Vrai : il peut amplifier des tensions intergénérationnelles s’il est utilisé sans nuance.
Faux : comme le souligne Jean-François Amadieu, le terme est devenu stigmatisant et véhicule des clichés d’égoïsme ou de déconnexion.
Selon le sociologue Jean-François Amadieu, le terme « boomer » est désormais perçu comme stigmatisant et peut activer des clichés sur une génération considérée comme égoïste ou dépassée. Cette perception peut conduire à une forme d’âgisme et amplifier les tensions intergénérationnelles.
Situation économique et sociale des baby-boomers
Bayrou : « Les boomers vivent dans le confort grâce à leur patrimoine. »
Vrai : les baby-boomers (nés entre 1942 et 1973) ont connu une période de forte croissance économique (Trente Glorieuses). Les retraités possèdent un niveau de vie ajusté supérieur à celui des actifs, notamment grâce à leur patrimoine immobilier. Ils détiennent environ 60 % du patrimoine national et ont bénéficié de l’accès à la propriété à bas coût.
Faux (partiel) : cet avantage est relatif : l’ajustement du niveau de vie ne prend pas en compte les coûts liés à l’acquisition, l’entretien et la fiscalité. Généraliser à toute une génération est excessif et injuste. Cela ne signifie pas que tous les boomers vivent aujourd’hui dans l’aisance.
Réalités économiques et sociales
Les retraités possèdent un niveau de vie ajusté supérieur à celui des actifs, notamment grâce à leur patrimoine immobilier important. Ils détiennent environ 60 % du patrimoine national et ont bénéficié de l’accès à la propriété à bas coût.

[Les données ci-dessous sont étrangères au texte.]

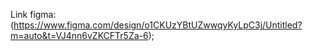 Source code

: Link figma:(https://www.figma.com/design/o1CKUzYBtUZwwqyKyLpC3j/Untitled?m=auto&t=VJ4nn6vZKCFTr5Za-6);
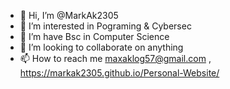 - 👋 Hi, I’m @MarkAk2305
- 👀 I’m interested in Pograming & Cybersec 
- 🌱 I’m have Bsc in Computer Science   
- 💞️ I’m looking to collaborate on anything
- 📫 How to reach me maxaklog57@gmail.com , https://markak2305.github.io/Personal-Website/

<!---
MarkAk2305/MarkAk2305 is a ✨ special ✨ repository because its `README.md` (this file) appears on your GitHub profile.
You can click the Preview link to take a look at your changes.
--->
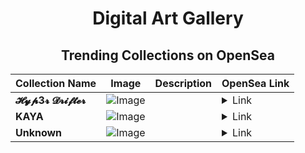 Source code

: <div align="center">

# Digital Art Gallery

## Trending Collections on OpenSea

| Collection Name                       | Image                                                                                     | Description                       | OpenSea Link                                                                                          |
|---------------------------------------|-------------------------------------------------------------------------------------------|-----------------------------------|--------------------------------------------------------------------------------------------------------|
| **𝓗𝔂𝓹3𝓻 𝓓𝓻𝓲𝓯𝓽𝓮𝓻** | ![Image](https://i.seadn.io/s/raw/files/baa47947481cecf15f8f9f9811758a8b.png?w=500&auto=format?w=200&auto=format) |  | <details><summary>Link</summary>[𝓗𝔂𝓹3𝓻 𝓓𝓻𝓲𝓯𝓽𝓮𝓻](https://opensea.io/collection/hyp3r-drifter-173)</details> |
| **KAYA** | ![Image](https://i.seadn.io/s/raw/files/a82489bd29c0d651873d0ab149eee1e6.jpg?w=500&auto=format?w=200&auto=format) |  | <details><summary>Link</summary>[KAYA](https://opensea.io/collection/kaya-11)</details> |
| **Unknown** | ![Image](https://i.seadn.io/s/raw/files/78e23620c6af8f88f9004d9b7141f1af.jpg?w=500&auto=format?w=200&auto=format) |  | <details><summary>Link</summary>[Unknown](https://opensea.io/collection/unknown-173564)</details> |

</div> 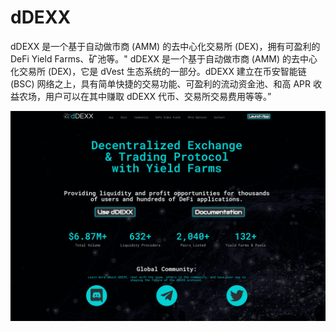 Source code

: # dDEXX

dDEXX 是一个基于自动做市商 (AMM) 的去中心化交易所 (DEX)，拥有可盈利的 DeFi Yield Farms、矿池等。" dDEXX 是一个基于自动做市商 (AMM) 的去中心化交易所 (DEX)，它是 dVest 生态系统的一部分。dDEXX 建立在币安智能链 (BSC) 网络之上，具有简单快捷的交易功能、可盈利的流动资金池、和高 APR 收益农场，用户可以在其中赚取 dDEXX 代币、交易所交易费用等等。”



![ddexx-dapp-exchanges-bsc-image1_ead1771aeb671ab6901658eb3d21de0e](ddexx-dapp-exchanges-bsc-image1_ead1771aeb671ab6901658eb3d21de0e.png)
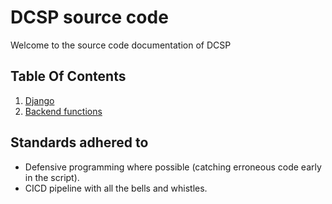 # DCSP source code

Welcome to the source code documentation of DCSP

## Table Of Contents

1. [Django](django/views.md)
2. [Backend functions](functions/docs_builder.md)

## Standards adhered to

* Defensive programming where possible (catching erroneous code early in the script).
* CICD pipeline with all the bells and whistles.
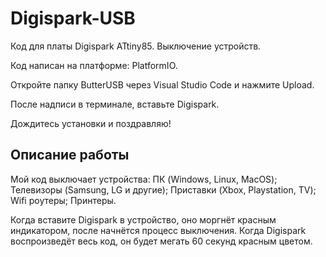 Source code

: # Digispark-USB
Код для платы Digispark ATtiny85. Выключение устройств.

Код написан на платформе: PlatformIO.

Откройте папку ButterUSB через Visual Studio Code и нажмите Upload.

После надписи в терминале, вставьте Digispark.

Дождитесь установки и поздравляю!

## Описание работы

Мой код выключает устройства: ПК (Windows, Linux, MacOS); Телевизоры (Samsung, LG и другие); Приставки (Xbox, Playstation, TV); Wifi роутеры; Принтеры.

Когда вставите Digispark в устройство, оно моргнёт красным индикатором, после начнётся процесс выключения. Когда Digispark воспроизведёт весь код, он будет мегать 60 секунд красным цветом.
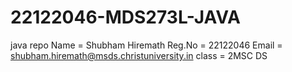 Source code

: # 22122046-MDS273L-JAVA
java repo
Name = Shubham Hiremath
Reg.No = 22122046
Email = shubham.hiremath@msds.christuniversity.in
class = 2MSC DS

En France, environ 58 % des ménages sont propriétaires de leur résidence principale, tandis que 25 % sont locataires dans le parc privé et 18 % dans le parc social. Parmi les propriétaires, on distingue deux catégories :
- Propriétaires occupants : ils représentent environ 57,7 % des ménages français. Parmi eux, 35 % ont encore des prêts immobiliers à rembourser, tandis que 64,3 % n’ont plus de charges de remboursement.
- Proportion de propriétaires et locataires :
- Propriétaires : 57 % à 58 % des ménages.
- Locataires : 40,3 % des ménages en 2024, dont 22 % dans le parc privé et 18 % dans le parc social.
- Propriétaires occupants avec prêt (accédants) : 22,3 % des propriétaires
- Propriétaires occupants sans prêt : 34,7 % des propriétaires
Il est important de noter que la proportion de propriétaires occupants augmente avec l’âge et que les baby-boomers, qui sont généralement plus âgés, sont plus susceptibles d’être propriétaires occupants.
François Bayrou : « Les boomers sont plus riches que les actifs. »
Vrai : les retraités détiennent une large part du patrimoine immobilier, et le niveau de vie ajusté (avec loyers imputés) est supérieur à celui des actifs.
Faux : leur revenu brut moyen (2 188 €) est inférieur à celui des actifs (2 489 €), et beaucoup vivent avec des pensions modestes (1,7 million de retraités à 790 € mensuels). Assimiler « boomer = confort généralisé » efface les inégalités internes.
Cependant, l’ajustement du niveau de vie des retraités en fonction de l’immobilier peut être considéré comme inéquitable, car il ne prend pas en compte les coûts associés à l’acquisition et à la propriété d’un bien immobilier.
- Une approche alternative pourrait consister à prendre en compte les coûts associés à la propriété immobilière lors du calcul du niveau de vie des retraités.
- Cela permettrait de mieux refléter leur situation financière réelle et de comparer plus équitablement leur niveau de vie avec celui des actifs.
Une des méthodes alternatives est celle des coûts complets : cette approche prend en compte l’ensemble des coûts, y compris les charges indirectes, pour évaluer le coût de revient d’un produit ou d’un service. Cela donne un revenu moyen des retraités basé sur une pension mensuelle moyenne de droit direct de 1 626 euros brut (1 512 euros net), ce qui rétablit un certain équilibre. Il faut rappeler qu’environ 1,7 million de retraités perçoivent 790 euros par mois et que 80 % des retraités touchent en moyenne 1626 €.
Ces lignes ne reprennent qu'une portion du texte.